Minggu lalu kita melihat kasih terhadap Allah sebagai sebuah perintah yang dalam konteks Ulangan 6:4 merupakan sebuah undangan relasi antar personal. Diiringi dengan kehadiran Allah yang sedemikian nyata, janji-janji berkat yang mengikutinya. Relasi Allah-Israel ini pada perkembangannya menjadi satu-satunya hal besar yang disematkan dalam identitas Israel. Mereka tidak memiliki sejarah sebagai bangsa yang besar, nenek moyang mereka adalah pasangan tua yang mandul, dan dihiasi dengan beberapa wanita mandul lainnya dalam generasi para bapa leluhur. Mereka bukan bangsa yang kuat, berdaulat ekonomi, ataupun terkenal karena kepandaiannya; mereka hanyalah budak di Mesir. Mereka bukan bangsa yang kuat secara militer, mereka perlu mengingat bagaimana mereka gemetar ketakutan ketika diperhadapkan dengan kota berkubu dan orang-orang besar di Kanaan. Namun diatas segalanya, mereka memiliki status penting; bukan secara internal dalam kualifikasi diri mereka, namun secara eksternal, yaitu TUHAN semesta alam yang mau berrelasi menjadi Allah mereka, menjadi Bapa mereka. Dalam ikatan relasi sedemikian Allah memberikan perintah bagi mereka untuk mengasihi Allah.

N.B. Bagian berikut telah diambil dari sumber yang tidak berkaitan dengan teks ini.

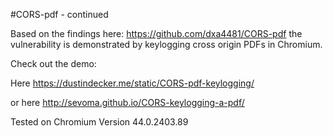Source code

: #CORS-pdf - continued

Based on the findings here: https://github.com/dxa4481/CORS-pdf
the vulnerability is demonstrated by keylogging cross origin PDFs in Chromium.


Check out the demo:

Here https://dustindecker.me/static/CORS-pdf-keylogging/

or here
http://sevoma.github.io/CORS-keylogging-a-pdf/

Tested on Chromium Version 44.0.2403.89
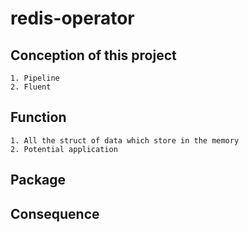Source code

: # redis-operator
## Conception of this project    
    1. Pipeline 
    2. Fluent
    
## Function
    1. All the struct of data which store in the memory
    2. Potential application
## Package
## Consequence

Terkadang dalam hidup keseharian kita, kita lupa menghayati bahwa status yang kita peroleh secara pasif inilah status terpenting kita. Kita dimiliki Allah, milik kepunyaan-Nya. kita lebih sering bergantung pada status aktif kita, kita kuat, kita berkuasa, kita kaya, dan jika kita sebaliknya dari kualifikasi-kualifikasi tersebut kita merasa tersisih. Bayi dari seorang jendral bintang 5 adalah seorang bayi biasa, rentan terhadap penyakit, tubuhnya sangat lemah. Untuk melakukan kekerasan terhadap bayi ini sangat mudah, namun status pasif bayi tersebut, yaitu sebagai seorang anak jendral menghindarkannya dari serangan orang luar. Inilah status Israel, mereka milik Allah; Firaun dan tentaranyapun harus berakhir tenggelam menjadi konsumsi para penghuni lautan ketika berani bertindak keras terhadap Israel. Inilah juga status pasif yang kerap kita lupakan. Semua hal yang melekat pada diri kita saat ini bisa lenyap kemudian, entah itu kekuasaan, kekayaan, kesehatan; namun bahwa kita dimiliki oleh Allah menjadi status yang akan senantiasa menyertai kita, terpujilah ALLAH.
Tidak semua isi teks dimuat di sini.